## Brief:
Search the entries below for "modules", and copy each line where it appears.

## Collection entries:

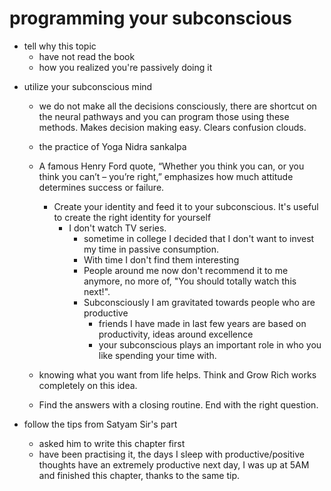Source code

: # programming your subconscious

- tell why this topic
  - have not read the book
  - how you realized you're passively doing it

* utilize your subconscious mind

  - we do not make all the decisions consciously, there are shortcut on the neural pathways and you can program those using these methods. Makes decision making easy. Clears confusion clouds.
  - the practice of Yoga Nidra sankalpa
  - A famous Henry Ford quote, “Whether you think you can, or you think you can’t – you’re right,” emphasizes how much attitude determines success or failure.

    - Create your identity and feed it to your subconscious. It's useful to create the right identity for yourself
      - I don't watch TV series.
        - sometime in college I decided that I don't want to invest my time in passive consumption.
        - With time I don't find them interesting
        - People around me now don't recommend it to me anymore, no more of, "You should totally watch this next!".
        - Subconsciously I am gravitated towards people who are productive
          - friends I have made in last few years are based on productivity, ideas around excellence
          - your subconscious plays an important role in who you like spending your time with.

  - knowing what you want from life helps. Think and Grow Rich works completely on this idea.
  - Find the answers with a closing routine. End with the right question.

* follow the tips from Satyam Sir's part
  - asked him to write this chapter first
  - have been practising it, the days I sleep with productive/positive thoughts have an extremely productive next day, I was up at 5AM and finished this chapter, thanks to the same tip.
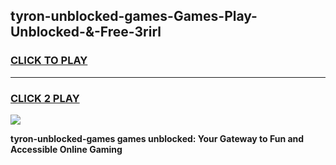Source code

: 
## tyron-unblocked-games-Games-Play-Unblocked-&-Free-3rirl
<h3>
<a href="https://premium76.site?title=tyron-unblocked-games&ref=24A">CLICK TO PLAY</a></h3>
<hr>

<h3>
<a href="https://premium76.site?title=tyron-unblocked-games&ref=24A">CLICK 2 PLAY</a>
  
</h3>

<a href="https://premium76.site?title=tyron-unblocked-games&ref=24A"><img src="https://clearcache.store/games.png"></a>


**tyron-unblocked-games games unblocked: Your Gateway to Fun and Accessible Online Gaming**
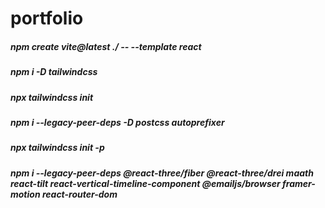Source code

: # portfolio
##### npm create vite@latest ./ -- --template react
##### npm i -D tailwindcss
##### npx tailwindcss init
##### npm i --legacy-peer-deps -D postcss autoprefixer
##### npx tailwindcss init -p
##### npm i --legacy-peer-deps @react-three/fiber @react-three/drei maath react-tilt react-vertical-timeline-component @emailjs/browser framer-motion react-router-dom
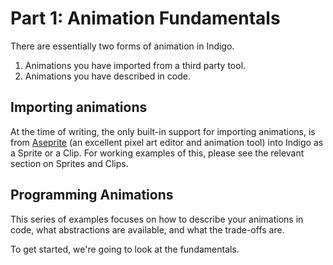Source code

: # Part 1: Animation Fundamentals

There are essentially two forms of animation in Indigo.

1. Animations you have imported from a third party tool.
2. Animations you have described in code.

## Importing animations

At the time of writing, the only built-in support for importing animations, is from [Aseprite](https://www.aseprite.org/) (an excellent pixel art editor and animation tool) into Indigo as a Sprite or a Clip. For working examples of this, please see the relevant section on Sprites and Clips.

## Programming Animations

This series of examples focuses on how to describe your animations in code, what abstractions are available, and what the trade-offs are.

To get started, we're going to look at the fundamentals.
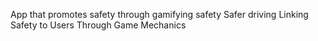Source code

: App that promotes safety through gamifying safety
Safer driving
Linking Safety to Users Through Game Mechanics
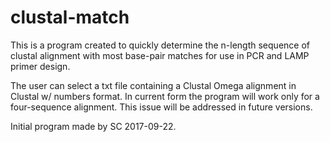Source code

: # clustal-match

This is a program created to quickly determine the n-length sequence of clustal alignment with most base-pair matches for use in PCR and LAMP primer design. 

The user can select a txt file containing a Clustal Omega alignment in Clustal w/ numbers format. In current form the program will work only for a four-sequence alignment. This issue will be addressed in future versions. 

Initial program made by SC 2017-09-22.
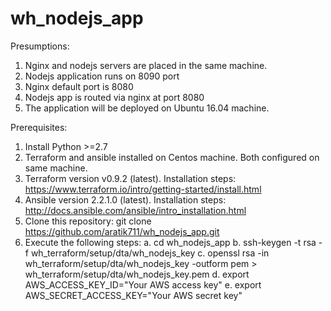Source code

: # wh_nodejs_app

Presumptions:
1. Nginx and nodejs servers are placed in the same machine.
2. Nodejs application runs on 8090 port
3. Nginx default port is 8080
4. Nodejs app is routed via nginx at port 8080
5. The application will be deployed on Ubuntu 16.04 machine.


Prerequisites:
1. Install Python >=2.7 
2. Terraform and ansible installed on Centos machine. Both configured on same machine.
3. Terraform version v0.9.2 (latest). Installation steps: https://www.terraform.io/intro/getting-started/install.html
4. Ansible version  2.2.1.0 (latest). Installation steps: http://docs.ansible.com/ansible/intro_installation.html
5. Clone this repository: git clone https://github.com/aratik711/wh_nodejs_app.git
6. Execute the following steps:
a. cd wh_nodejs_app
b. ssh-keygen -t rsa -f wh_terraform/setup/dta/wh_nodejs_key
c. openssl rsa -in wh_terraform/setup/dta/wh_nodejs_key -outform pem > wh_terraform/setup/dta/wh_nodejs_key.pem
d. export AWS_ACCESS_KEY_ID="Your AWS access key"
e. export AWS_SECRET_ACCESS_KEY="Your AWS secret key"


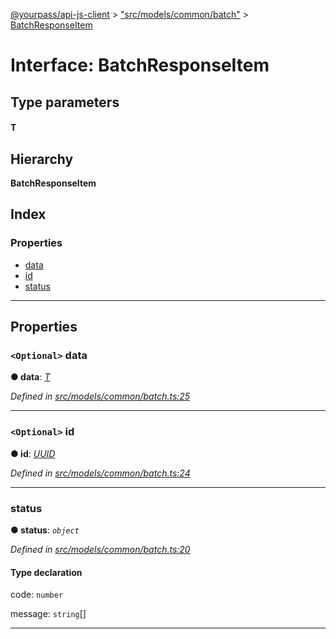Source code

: [@yourpass/api-js-client](../README.md) > ["src/models/common/batch"](../modules/_src_models_common_batch_.md) > [BatchResponseItem](../interfaces/_src_models_common_batch_.batchresponseitem.md)

# Interface: BatchResponseItem

## Type parameters
#### T 
## Hierarchy

**BatchResponseItem**

## Index

### Properties

* [data](_src_models_common_batch_.batchresponseitem.md#data)
* [id](_src_models_common_batch_.batchresponseitem.md#id)
* [status](_src_models_common_batch_.batchresponseitem.md#status)

---

## Properties

<a id="data"></a>

### `<Optional>` data

**● data**: *[T]()*

*Defined in [src/models/common/batch.ts:25](https://github.com/yourpass/yourpass-api-js-client/blob/b65bebe/src/models/common/batch.ts#L25)*

___
<a id="id"></a>

### `<Optional>` id

**● id**: *[UUID](../modules/_src_models_common_uuid_.md#uuid)*

*Defined in [src/models/common/batch.ts:24](https://github.com/yourpass/yourpass-api-js-client/blob/b65bebe/src/models/common/batch.ts#L24)*

___
<a id="status"></a>

###  status

**● status**: *`object`*

*Defined in [src/models/common/batch.ts:20](https://github.com/yourpass/yourpass-api-js-client/blob/b65bebe/src/models/common/batch.ts#L20)*

#### Type declaration

 code: `number`

 message: `string`[]

___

## Answer below:
: [@yourpass/api-js-client](../README.md) > ["src/models/common/batch"](../modules/_src_models_common_batch_.md) > [BatchResponseItem](../interfaces/_src_models_common_batch_.batchresponseitem.md)
**● id**: *[UUID](../modules/_src_models_common_uuid_.md#uuid)*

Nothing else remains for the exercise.